## AIM OF THE TASK
Make an exact copy of the listing so that no picture is carried over.

## THE RECORDS
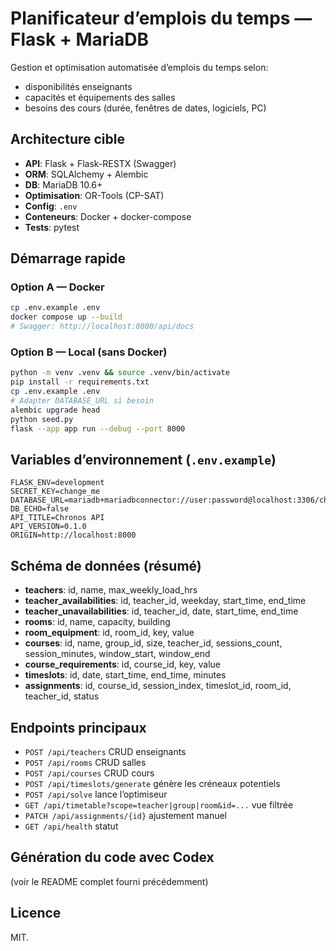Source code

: # Planificateur d’emplois du temps — Flask + MariaDB

Gestion et optimisation automatisée d’emplois du temps selon:
- disponibilités enseignants  
- capacités et équipements des salles  
- besoins des cours (durée, fenêtres de dates, logiciels, PC)

## Architecture cible
- **API**: Flask + Flask-RESTX (Swagger)
- **ORM**: SQLAlchemy + Alembic
- **DB**: MariaDB 10.6+
- **Optimisation**: OR-Tools (CP-SAT)
- **Config**: `.env`
- **Conteneurs**: Docker + docker-compose
- **Tests**: pytest

## Démarrage rapide

### Option A — Docker
```bash
cp .env.example .env
docker compose up --build
# Swagger: http://localhost:8000/api/docs
```

### Option B — Local (sans Docker)
```bash
python -m venv .venv && source .venv/bin/activate
pip install -r requirements.txt
cp .env.example .env
# Adapter DATABASE_URL si besoin
alembic upgrade head
python seed.py
flask --app app run --debug --port 8000
```

## Variables d’environnement (`.env.example`)
```
FLASK_ENV=development
SECRET_KEY=change_me
DATABASE_URL=mariadb+mariadbconnector://user:password@localhost:3306/chrono
DB_ECHO=false
API_TITLE=Chronos API
API_VERSION=0.1.0
ORIGIN=http://localhost:8000
```

## Schéma de données (résumé)

- **teachers**: id, name, max_weekly_load_hrs  
- **teacher_availabilities**: id, teacher_id, weekday, start_time, end_time  
- **teacher_unavailabilities**: id, teacher_id, date, start_time, end_time  
- **rooms**: id, name, capacity, building  
- **room_equipment**: id, room_id, key, value  
- **courses**: id, name, group_id, size, teacher_id, sessions_count, session_minutes, window_start, window_end  
- **course_requirements**: id, course_id, key, value  
- **timeslots**: id, date, start_time, end_time, minutes  
- **assignments**: id, course_id, session_index, timeslot_id, room_id, teacher_id, status

## Endpoints principaux

- `POST /api/teachers` CRUD enseignants  
- `POST /api/rooms` CRUD salles  
- `POST /api/courses` CRUD cours  
- `POST /api/timeslots/generate` génère les créneaux potentiels  
- `POST /api/solve` lance l’optimiseur  
- `GET /api/timetable?scope=teacher|group|room&id=...` vue filtrée  
- `PATCH /api/assignments/{id}` ajustement manuel  
- `GET /api/health` statut

## Génération du code avec Codex
(voir le README complet fourni précédemment)

## Licence
MIT.
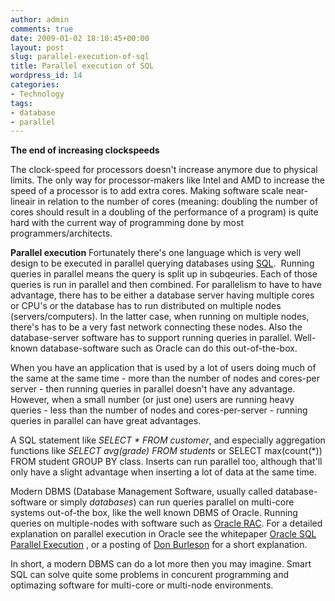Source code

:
 ```yaml
---
author: admin
comments: true
date: 2009-01-02 18:10:45+00:00
layout: post
slug: parallel-execution-of-sql
title: Parallel execution of SQL
wordpress_id: 14
categories:
- Technology
tags:
- database
- parallel
---
```


**The end of increasing clockspeeds**

The clock-speed for processors doesn't increase anymore due to physical limits. The only way for processor-makers like Intel and AMD to increase the speed of a processor is to add extra cores. Making software scale near-lineair in relation to the number of cores (meaning: doubling the number of cores should result in a doubling of the performance of a program) is quite hard with the current way of programming done by most programmers/architects.

**Parallel execution**
Fortunately there's one language which is very well design to be executed in parallel querying databases using [SQL](http://www.tar.hu/sqlbible/sqlbible0014.html).  Running queries in parallel means the query is split up in subqeuries. Each of those queries is run in parallel and then combined.
For parallelism to have to have advantage, there has to be either a database server having multiple cores or CPU's or the database has to run distributed on multiple nodes (servers/computers). In the latter case, when running on multiple nodes, there's has to be a very fast network connecting these nodes. Also the database-server software has to support running queries in parallel. Well-known database-software such as Oracle can do this out-of-the-box.

When you have an application that is used by a lot of users doing much of the same at the same time - more than the number of nodes and cores-per server - then running queries in parallel doesn't have any advantage.  However, when a small number (or just one) users are running heavy queries - less than the number of nodes and cores-per-server - running queries in parallel can have great advantages.

A SQL statement like _SELECT * FROM customer_, and especially aggregation functions like _SELECT avg(grade) FROM students_ or SELECT max(count(*)) FROM student GROUP BY class. Inserts can run parallel too, although that'll only have a slight advantage when inserting a lot of data at the same time.

Modern DBMS (Database Management Software, usually called database-software or simply _databases_) can run queries parallel on multi-core systems out-of-the box, like the well known DBMS of Oracle. Running queries on multiple-nodes with software such as [Oracle RAC](http://en.wikipedia.org/wiki/Oracle_RAC). For a detailed explanation on parallel execution in Oracle see the whitepaper [Oracle SQL Parallel Execution](http://www.oracle.com/technology/products/bi/db/11g/pdf/twp_bidw_parallel_execution_11gr1.pdf) , or a posting of  [Don Burleson](http://www.dba-oracle.com/t_opq_parallel_query.htm) for a short explanation.

In short, a modern DBMS can do a lot more then you may imagine. Smart SQL can solve quite some problems in concurent programming and optimazing software for multi-core or multi-node environments.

## TASK SOLUTION
Source code

: # Planificateur d’emplois du temps — Flask + MariaDB

Gestion et optimisation automatisée d’emplois du temps selon:
- disponibilités enseignants  
- capacités et équipements des salles  
- besoins des cours (durée, fenêtres de dates, logiciels, PC)

## Architecture cible
- **API**: Flask + Flask-RESTX (Swagger)
- **ORM**: SQLAlchemy + Alembic
- **DB**: MariaDB 10.6+
- **Optimisation**: OR-Tools (CP-SAT)
- **Config**: `.env`
- **Conteneurs**: Docker + docker-compose
- **Tests**: pytest

## Démarrage rapide

### Option A — Docker
```bash
cp .env.example .env
docker compose up --build
# Swagger: http://localhost:8000/api/docs
```

### Option B — Local (sans Docker)
```bash
python -m venv .venv && source .venv/bin/activate
pip install -r requirements.txt
cp .env.example .env
# Adapter DATABASE_URL si besoin
alembic upgrade head
python seed.py
flask --app app run --debug --port 8000
```

## Variables d’environnement (`.env.example`)
```
FLASK_ENV=development
SECRET_KEY=change_me
DATABASE_URL=mariadb+mariadbconnector://user:password@localhost:3306/chrono
DB_ECHO=false
API_TITLE=Chronos API
API_VERSION=0.1.0
ORIGIN=http://localhost:8000
```

## Schéma de données (résumé)

- **teachers**: id, name, max_weekly_load_hrs  
- **teacher_availabilities**: id, teacher_id, weekday, start_time, end_time  
- **teacher_unavailabilities**: id, teacher_id, date, start_time, end_time  
- **rooms**: id, name, capacity, building  
- **room_equipment**: id, room_id, key, value  
- **courses**: id, name, group_id, size, teacher_id, sessions_count, session_minutes, window_start, window_end  
- **course_requirements**: id, course_id, key, value  
- **timeslots**: id, date, start_time, end_time, minutes  
- **assignments**: id, course_id, session_index, timeslot_id, room_id, teacher_id, status

## Endpoints principaux

- `POST /api/teachers` CRUD enseignants  
- `POST /api/rooms` CRUD salles  
- `POST /api/courses` CRUD cours  
- `POST /api/timeslots/generate` génère les créneaux potentiels  
- `POST /api/solve` lance l’optimiseur  
- `GET /api/timetable?scope=teacher|group|room&id=...` vue filtrée  
- `PATCH /api/assignments/{id}` ajustement manuel  
- `GET /api/health` statut

## Génération du code avec Codex
(voir le README complet fourni précédemment)

## Licence
MIT.
Source code

:
 ```yaml
---
author: admin
comments: true
date: 2009-01-02 18:10:45+00:00
layout: post
slug: parallel-execution-of-sql
title: Parallel execution of SQL
wordpress_id: 14
categories:
- Technology
tags:
- database
- parallel
---
```


**The end of increasing clockspeeds**

The clock-speed for processors doesn't increase anymore due to physical limits. The only way for processor-makers like Intel and AMD to increase the speed of a processor is to add extra cores. Making software scale near-lineair in relation to the number of cores (meaning: doubling the number of cores should result in a doubling of the performance of a program) is quite hard with the current way of programming done by most programmers/architects.

**Parallel execution**
Fortunately there's one language which is very well design to be executed in parallel querying databases using [SQL](http://www.tar.hu/sqlbible/sqlbible0014.html).  Running queries in parallel means the query is split up in subqeuries. Each of those queries is run in parallel and then combined.
For parallelism to have to have advantage, there has to be either a database server having multiple cores or CPU's or the database has to run distributed on multiple nodes (servers/computers). In the latter case, when running on multiple nodes, there's has to be a very fast network connecting these nodes. Also the database-server software has to support running queries in parallel. Well-known database-software such as Oracle can do this out-of-the-box.

When you have an application that is used by a lot of users doing much of the same at the same time - more than the number of nodes and cores-per server - then running queries in parallel doesn't have any advantage.  However, when a small number (or just one) users are running heavy queries - less than the number of nodes and cores-per-server - running queries in parallel can have great advantages.

A SQL statement like _SELECT * FROM customer_, and especially aggregation functions like _SELECT avg(grade) FROM students_ or SELECT max(count(*)) FROM student GROUP BY class. Inserts can run parallel too, although that'll only have a slight advantage when inserting a lot of data at the same time.

Modern DBMS (Database Management Software, usually called database-software or simply _databases_) can run queries parallel on multi-core systems out-of-the box, like the well known DBMS of Oracle. Running queries on multiple-nodes with software such as [Oracle RAC](http://en.wikipedia.org/wiki/Oracle_RAC). For a detailed explanation on parallel execution in Oracle see the whitepaper [Oracle SQL Parallel Execution](http://www.oracle.com/technology/products/bi/db/11g/pdf/twp_bidw_parallel_execution_11gr1.pdf) , or a posting of  [Don Burleson](http://www.dba-oracle.com/t_opq_parallel_query.htm) for a short explanation.

In short, a modern DBMS can do a lot more then you may imagine. Smart SQL can solve quite some problems in concurent programming and optimazing software for multi-core or multi-node environments.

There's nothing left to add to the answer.